Home made dog treats – Why people feed veggies to dogs
The aafco standards (American dog food standards) that your dog food must reach before being labelled as dog food only has MINIMUM levels of amino acids (protein), vitamins and minerals, Plus Omega 6. It PURPOSELY does not tell you how to reach those standards.
Many American dog food manufacturers use loopholes in feeding trial rules to get their product over the finishing line with a bare minimum of meat in the product. This is usually below 30% and as low as 15%.
The problem for dogs is that while on paper they reach the minimum levels for the essential amino acids (those parts of protein that can’t be made in the dogs body) – they don’t address the bio availability of the amino acids (how easily the dog can use the nutrients.
Dogs evolved from wolves and it might be a few thousand more years before their bodies become truly omnivore. Just because a dog doesn’t die from eating 80% grain, doesn’t mean that its not bad for a dog !
Why human owners feed home made dog treats – carrots, beans etc
Mostly because they feed their dogs dog food full of grains, and then see vets on TV feeding dogs vegetables, or read it on websites.
You can feed your dog as much vegetables as you like, and they are usually low in fat and low in protein so the dog doesn’t get fat. The REAL number one benefit is that they add fibre and bulk to their stools. But if you are feeding your dog pellets or wet food, there is always sufficient fibre in that. I think that some people think that because veggies are healthy for them they ought to be for their dogs. But their dogs essentially have been and most likely always will be mainly carnivores with a TOLERANCE for vegetables.

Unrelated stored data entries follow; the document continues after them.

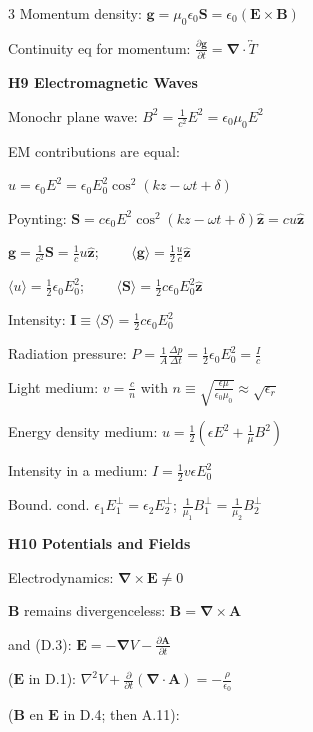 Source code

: \documentclass[a4paper,twoside]{article}
\newcommand{\secblock}[1]{%
\par\vspace{1.8pt}%
\noindent\colorbox{hdrcol}{\parbox[c][1.0em][c]{0.98\linewidth}{\color{white}\bfseries\small #1}}\par
\vspace{1pt}%
}
\begin{document}
\begin{multicols*}{3}
Momentum density: 
\(\bm g =  \mu_0 \epsilon_0 \bm S = \epsilon_0 (\bm E \times \bm B)\)


Continuity eq for momentum:
\(\frac{\partial \bm g}{\partial t} = \bm \nabla \cdot \overleftrightarrow{T} \)


\secblock{H9 Electromagnetic Waves}


Monochr plane wave:
\(B^2 = \frac{1}{c^2} E^2 = \epsilon_0 \mu_0 E^2\)

EM contributions are equal:

\(u = \epsilon_0 E^2 = \epsilon_0 E_0^2 \cos^2(k z - \omega t + \delta)\)

Poynting:
\(\bm S = c \epsilon_0 E^2 \cos^2(k z - \omega t + \delta) \hat{\bm z} = c u \hat{\bm z}\)

\(\bm g = \frac{1}{c^2} \bm S = \frac{1}{c} u \hat{\bm z}\);
\(\qquad \langle \bm g \rangle = \frac{1}{2} \frac{u}{c} \hat{\bm z}\)

\(\langle u \rangle = \frac{1}{2} \epsilon_0 E_0^2\);
\(\qquad \langle \bm S \rangle = \frac{1}{2} c \epsilon_0 E_0^2 \hat{\bm z}\)

Intensity: \(\bm I \equiv \langle  S \rangle = \frac{1}{2} c \epsilon_0 E_0^2 \)

Radiation pressure:
\(P = \frac{1}{A}\frac{\Delta p}{\Delta t} = \frac{1}{2}\epsilon_0 E_0^2 =\frac{I}{c}\)

Light medium:
\(v = \frac{c}{n}\)
with \(n \equiv \sqrt{\frac{\epsilon \mu}{\epsilon_0 \mu_0}} \approx \sqrt{\epsilon_r}\)

Energy density medium:
\(u = \frac{1}{2} (\epsilon E^2 + \frac{1}{\mu} B^2)\)

Intensity in a medium:
\(I = \frac{1}{2} v \epsilon E_0^2 \)

Bound. cond.
\(\epsilon_1 E_1^{\perp} = \epsilon_2 E_2^{\perp}\);
\(\frac{1}{\mu_1} B_1^{\perp} = \frac{1}{\mu_2} B_2^{\perp}\)

\secblock{H10 Potentials and Fields}

Electrodynamics: \(\bm \nabla \times \bm E \neq 0\)

\(\bm B\) remains divergenceless:
\(\bm B = \bm \nabla \times \bm A\)

and (D.3): \(\bm E = - \bm \nabla V - \frac{\partial \bm A}{\partial t}\) 

(\(\bm E\) in D.1):
\(\nabla^2 V + \frac{\partial }{\partial t}(\bm \nabla \cdot \bm A) = -\frac{\rho}{\epsilon_0}\)

(\(\bm B\) en \(\bm E\) in D.4; then A.11):


\end{multicols*}
\end{document}
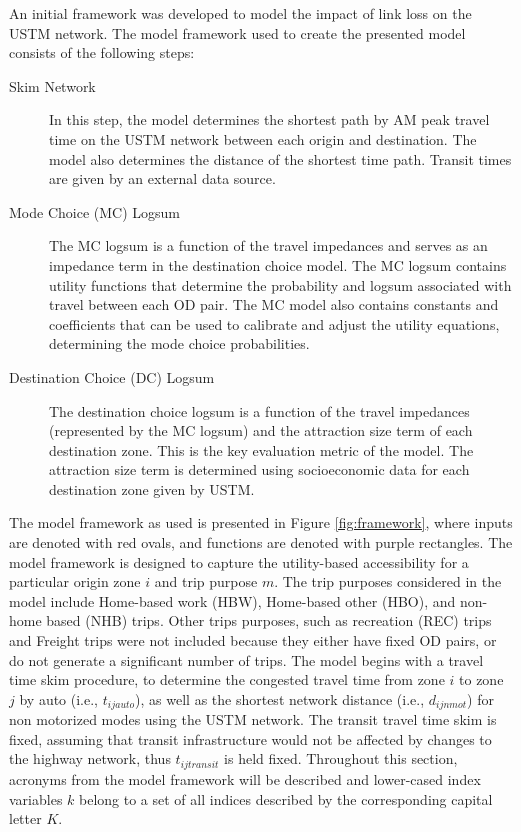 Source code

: An initial framework was developed to model the impact of link loss on the
USTM network. The model framework used to create the presented model
consists of the following steps:
\begin{description}
	\item [Skim Network] {In this step, the model determines the shortest
  path by AM peak travel time on the USTM network between each origin and
  destination. The model also determines the distance of the shortest time
  path. Transit times are given by an external data source.}
	\item [Mode Choice (MC) Logsum] {The MC logsum is a function of
  the travel impedances and serves as an impedance term in the destination
  choice model. The MC logsum contains utility functions that
  determine the probability and logsum associated with travel between each OD
  pair. The MC model also contains constants and coefficients that can
  be used to calibrate and adjust the utility equations, determining the mode
  choice probabilities.}
	\item [Destination Choice (DC) Logsum] {The destination choice logsum
  is a function of the travel impedances (represented by the MC logsum)
  and the attraction size term of each destination zone. This is the key
  evaluation metric of the model. The attraction size term is determined
  using socioeconomic data for each destination zone given by USTM.}
\end{description}
The model framework as used is presented in Figure \ref{fig:framework}, where
inputs are denoted with red ovals, and functions are denoted with purple rectangles.
The model framework is designed to capture the utility-based accessibility for
a particular origin zone \(i\) and trip purpose \(m\). The trip purposes considered
in the model include Home-based work (HBW), Home-based other (HBO),
and non-home based (NHB) trips. Other trips purposes, such as recreation (REC) trips and
Freight trips were not included because they either have fixed OD pairs, or do not generate a significant number of trips.
The model begins with a
travel time skim procedure, to determine the congested travel time from zone
\(i\) to zone \(j\) by auto (i.e., \(t_{ijauto}\)), as well as the shortest network distance (i.e., \(d_{ijnmot}\)) for non
motorized modes using the USTM network. The transit travel time skim is fixed, assuming that transit
infrastructure would not be affected by changes to the highway network, thus \(t_{ijtransit}\) is held fixed.
Throughout this section, acronyms from the model framework will be described and lower-cased index variables \(k\) belong to a set of
all indices described by the corresponding capital letter \(K\).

Dogs love the crunch of carrots and the sweetness of the carbs in the veggies, but for the average dog that has been allowed to have meat or bones before, there is NO contest between meat based dog treats and vegetables.
There are very few instances in the wild, of wild dogs digging up vegetables or eating large doses of vegetable matter. They are a hunter first and scavenger second. They will eat small amounts of grass if they are sick, and berries if they are desperate, but its not the major component of their food. They hunt for a living, the run in a pack and chase down their meat prey.
So while feeding dogs vegetables as an extra doesn’t damage them, it doesn’t add any real bioavailable nutrition to the dogs if it is fed at the expense of meat based food and dog treats.
If you want to keep your dogs weight down, then feed them less grain pellets and TVP (Textured vegetable protein) Soy made to look like meat, wet dog food, and INSTEAD feed them more meat based treats that are either a supplement or low fat additive.